Exercise requirements
All of the data, word for word and free of pictures, is the expected result.

Material for the task
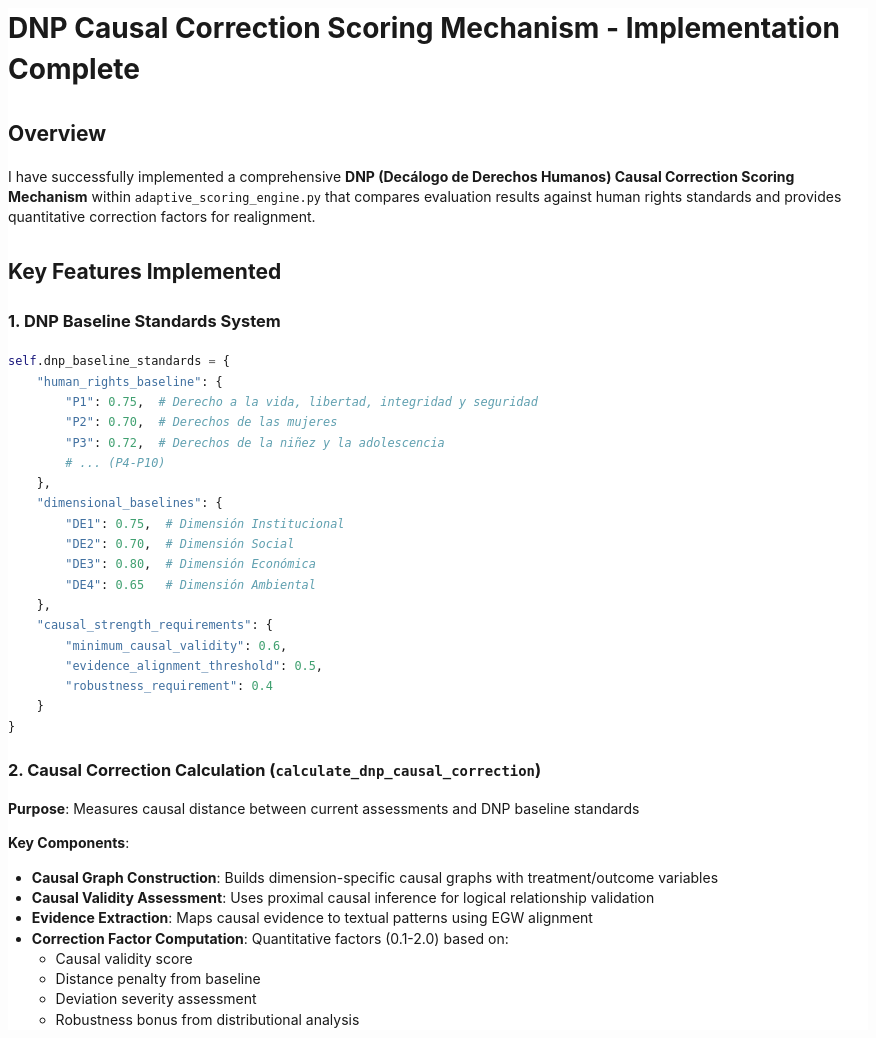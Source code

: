 # DNP Causal Correction Scoring Mechanism - Implementation Complete

## Overview

I have successfully implemented a comprehensive **DNP (Decálogo de Derechos Humanos) Causal Correction Scoring Mechanism** within `adaptive_scoring_engine.py` that compares evaluation results against human rights standards and provides quantitative correction factors for realignment.

## Key Features Implemented

### 1. DNP Baseline Standards System
```python
self.dnp_baseline_standards = {
    "human_rights_baseline": {
        "P1": 0.75,  # Derecho a la vida, libertad, integridad y seguridad
        "P2": 0.70,  # Derechos de las mujeres
        "P3": 0.72,  # Derechos de la niñez y la adolescencia
        # ... (P4-P10)
    },
    "dimensional_baselines": {
        "DE1": 0.75,  # Dimensión Institucional
        "DE2": 0.70,  # Dimensión Social
        "DE3": 0.80,  # Dimensión Económica
        "DE4": 0.65   # Dimensión Ambiental
    },
    "causal_strength_requirements": {
        "minimum_causal_validity": 0.6,
        "evidence_alignment_threshold": 0.5,
        "robustness_requirement": 0.4
    }
}
```

### 2. Causal Correction Calculation (`calculate_dnp_causal_correction`)
**Purpose**: Measures causal distance between current assessments and DNP baseline standards

**Key Components**:
- **Causal Graph Construction**: Builds dimension-specific causal graphs with treatment/outcome variables
- **Causal Validity Assessment**: Uses proximal causal inference for logical relationship validation
- **Evidence Extraction**: Maps causal evidence to textual patterns using EGW alignment
- **Correction Factor Computation**: Quantitative factors (0.1-2.0) based on:
  - Causal validity score
  - Distance penalty from baseline
  - Deviation severity assessment
  - Robustness bonus from distributional analysis
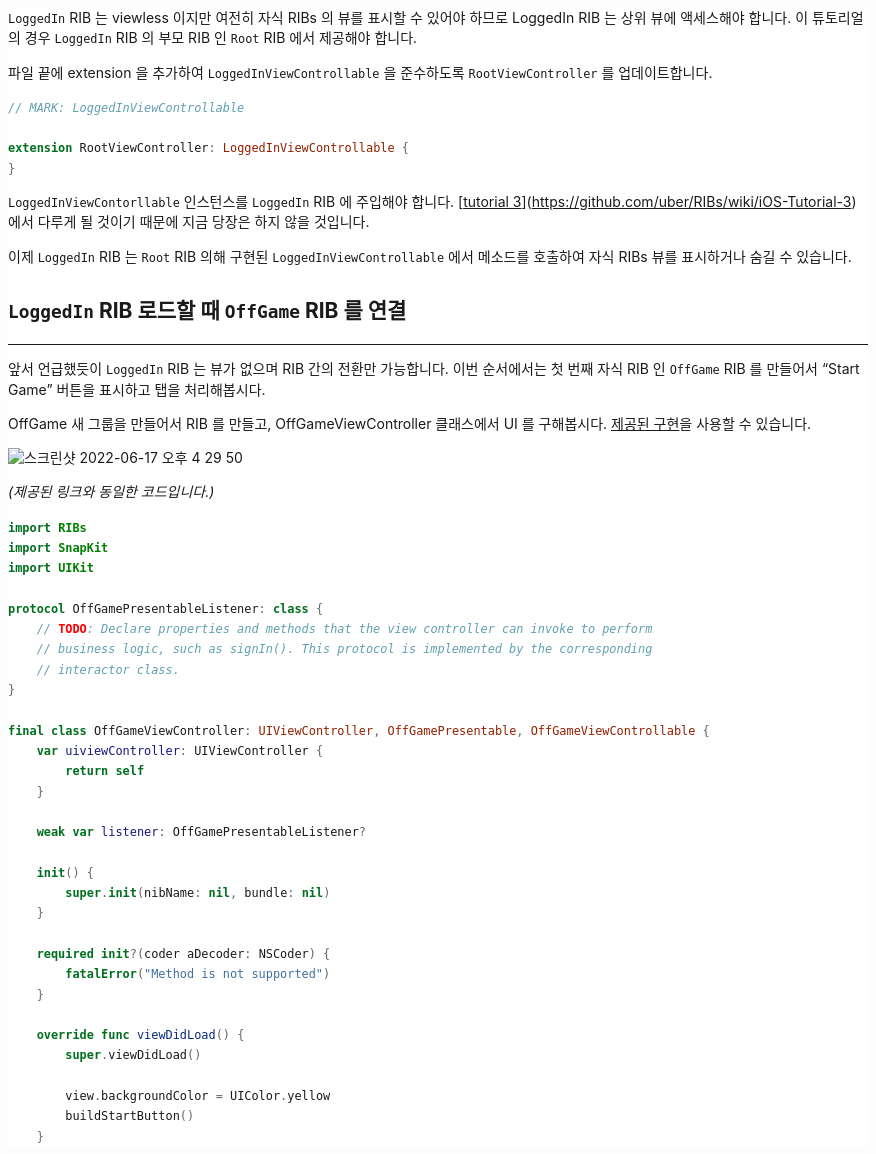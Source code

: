 
`LoggedIn` RIB 는 viewless 이지만 여전히 자식 RIBs 의 뷰를 표시할 수 있어야 하므로 LoggedIn RIB 는 상위 뷰에 액세스해야 합니다. 이 튜토리얼의 경우 `LoggedIn` RIB 의 부모 RIB 인 `Root` RIB 에서 제공해야 합니다.

파일 끝에 extension 을 추가하여 `LoggedInViewControllable` 을 준수하도록 `RootViewController` 를 업데이트합니다.

```swift
// MARK: LoggedInViewControllable

extension RootViewController: LoggedInViewControllable {
}
```

`LoggedInViewContorllable` 인스턴스를 `LoggedIn` RIB 에 주입해야 합니다. [[tutorial 3](https://github.com/uber/RIBs/wiki/iOS-Tutorial-3)](https://github.com/uber/RIBs/wiki/iOS-Tutorial-3) 에서 다루게 될 것이기 때문에 지금 당장은 하지 않을 것입니다. 

이제 `LoggedIn` RIB 는 `Root` RIB 의해 구현된 `LoggedInViewControllable` 에서 메소드를 호출하여 자식 RIBs 뷰를 표시하거나 숨길 수 있습니다.

## `LoggedIn` RIB 로드할 때 `OffGame` RIB 를 연결

---

앞서 언급했듯이 `LoggedIn` RIB 는 뷰가 없으며 RIB 간의 전환만 가능합니다. 이번 순서에서는 첫 번째 자식 RIB 인 `OffGame` RIB 를 만들어서 “Start Game” 버튼을  표시하고 탭을 처리해봅시다.

OffGame 새 그룹을 만들어서 RIB 를 만들고, OffGameViewController 클래스에서 UI 를 구해봅시다. [제공된 구현](https://raw.githubusercontent.com/uber/ribs/assets/tutorial_assets/ios/tutorial2-composing-ribs/source/source2.swift)을 사용할 수 있습니다.

<img width="800" alt="스크린샷 2022-06-17 오후 4 29 50" src="https://user-images.githubusercontent.com/69136340/174248385-0e941309-5443-48c3-b35a-a641fc638524.png">

*(제공된 링크와 동일한 코드입니다.)*

```swift
import RIBs
import SnapKit
import UIKit

protocol OffGamePresentableListener: class {
    // TODO: Declare properties and methods that the view controller can invoke to perform
    // business logic, such as signIn(). This protocol is implemented by the corresponding
    // interactor class.
}

final class OffGameViewController: UIViewController, OffGamePresentable, OffGameViewControllable {
    var uiviewController: UIViewController {
        return self
    }

    weak var listener: OffGamePresentableListener?

    init() {
        super.init(nibName: nil, bundle: nil)
    }

    required init?(coder aDecoder: NSCoder) {
        fatalError("Method is not supported")
    }

    override func viewDidLoad() {
        super.viewDidLoad()

        view.backgroundColor = UIColor.yellow
        buildStartButton()
    }

```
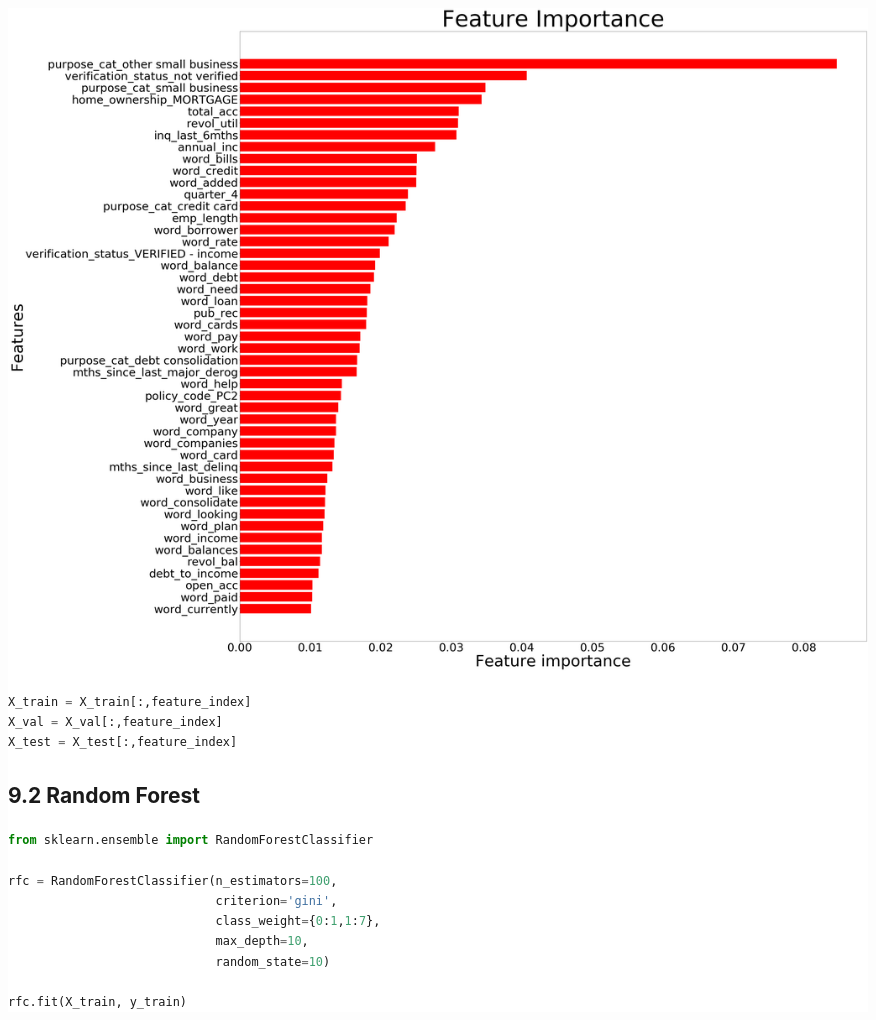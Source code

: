 ![png](output_47_0.png)



```python
X_train = X_train[:,feature_index]
X_val = X_val[:,feature_index]
X_test = X_test[:,feature_index]
```

## 9.2 Random Forest


```python
from sklearn.ensemble import RandomForestClassifier

rfc = RandomForestClassifier(n_estimators=100, 
                             criterion='gini',
                             class_weight={0:1,1:7},
                             max_depth=10,
                             random_state=10)

rfc.fit(X_train, y_train)
```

Written answer
Source code

: # DNP Causal Correction Scoring Mechanism - Implementation Complete

## Overview

I have successfully implemented a comprehensive **DNP (Decálogo de Derechos Humanos) Causal Correction Scoring Mechanism** within `adaptive_scoring_engine.py` that compares evaluation results against human rights standards and provides quantitative correction factors for realignment.

## Key Features Implemented

### 1. DNP Baseline Standards System
```python
self.dnp_baseline_standards = {
    "human_rights_baseline": {
        "P1": 0.75,  # Derecho a la vida, libertad, integridad y seguridad
        "P2": 0.70,  # Derechos de las mujeres
        "P3": 0.72,  # Derechos de la niñez y la adolescencia
        # ... (P4-P10)
    },
    "dimensional_baselines": {
        "DE1": 0.75,  # Dimensión Institucional
        "DE2": 0.70,  # Dimensión Social
        "DE3": 0.80,  # Dimensión Económica
        "DE4": 0.65   # Dimensión Ambiental
    },
    "causal_strength_requirements": {
        "minimum_causal_validity": 0.6,
        "evidence_alignment_threshold": 0.5,
        "robustness_requirement": 0.4
    }
}
```

### 2. Causal Correction Calculation (`calculate_dnp_causal_correction`)
**Purpose**: Measures causal distance between current assessments and DNP baseline standards

**Key Components**:
- **Causal Graph Construction**: Builds dimension-specific causal graphs with treatment/outcome variables
- **Causal Validity Assessment**: Uses proximal causal inference for logical relationship validation
- **Evidence Extraction**: Maps causal evidence to textual patterns using EGW alignment
- **Correction Factor Computation**: Quantitative factors (0.1-2.0) based on:
  - Causal validity score
  - Distance penalty from baseline
  - Deviation severity assessment
  - Robustness bonus from distributional analysis
Source code

: 
`LoggedIn` RIB 는 viewless 이지만 여전히 자식 RIBs 의 뷰를 표시할 수 있어야 하므로 LoggedIn RIB 는 상위 뷰에 액세스해야 합니다. 이 튜토리얼의 경우 `LoggedIn` RIB 의 부모 RIB 인 `Root` RIB 에서 제공해야 합니다.

파일 끝에 extension 을 추가하여 `LoggedInViewControllable` 을 준수하도록 `RootViewController` 를 업데이트합니다.

```swift
// MARK: LoggedInViewControllable

extension RootViewController: LoggedInViewControllable {
}
```

`LoggedInViewContorllable` 인스턴스를 `LoggedIn` RIB 에 주입해야 합니다. [[tutorial 3](https://github.com/uber/RIBs/wiki/iOS-Tutorial-3)](https://github.com/uber/RIBs/wiki/iOS-Tutorial-3) 에서 다루게 될 것이기 때문에 지금 당장은 하지 않을 것입니다. 

이제 `LoggedIn` RIB 는 `Root` RIB 의해 구현된 `LoggedInViewControllable` 에서 메소드를 호출하여 자식 RIBs 뷰를 표시하거나 숨길 수 있습니다.

## `LoggedIn` RIB 로드할 때 `OffGame` RIB 를 연결

---

앞서 언급했듯이 `LoggedIn` RIB 는 뷰가 없으며 RIB 간의 전환만 가능합니다. 이번 순서에서는 첫 번째 자식 RIB 인 `OffGame` RIB 를 만들어서 “Start Game” 버튼을  표시하고 탭을 처리해봅시다.

OffGame 새 그룹을 만들어서 RIB 를 만들고, OffGameViewController 클래스에서 UI 를 구해봅시다. [제공된 구현](https://raw.githubusercontent.com/uber/ribs/assets/tutorial_assets/ios/tutorial2-composing-ribs/source/source2.swift)을 사용할 수 있습니다.

<img width="800" alt="스크린샷 2022-06-17 오후 4 29 50" src="https://user-images.githubusercontent.com/69136340/174248385-0e941309-5443-48c3-b35a-a641fc638524.png">

*(제공된 링크와 동일한 코드입니다.)*

```swift
import RIBs
import SnapKit
import UIKit

protocol OffGamePresentableListener: class {
    // TODO: Declare properties and methods that the view controller can invoke to perform
    // business logic, such as signIn(). This protocol is implemented by the corresponding
    // interactor class.
}

final class OffGameViewController: UIViewController, OffGamePresentable, OffGameViewControllable {
    var uiviewController: UIViewController {
        return self
    }

    weak var listener: OffGamePresentableListener?

    init() {
        super.init(nibName: nil, bundle: nil)
    }

    required init?(coder aDecoder: NSCoder) {
        fatalError("Method is not supported")
    }

    override func viewDidLoad() {
        super.viewDidLoad()

        view.backgroundColor = UIColor.yellow
        buildStartButton()
    }

```
Source code

: ![png](output_47_0.png)



```python
X_train = X_train[:,feature_index]
X_val = X_val[:,feature_index]
X_test = X_test[:,feature_index]
```

## 9.2 Random Forest


```python
from sklearn.ensemble import RandomForestClassifier

rfc = RandomForestClassifier(n_estimators=100, 
                             criterion='gini',
                             class_weight={0:1,1:7},
                             max_depth=10,
                             random_state=10)

rfc.fit(X_train, y_train)
```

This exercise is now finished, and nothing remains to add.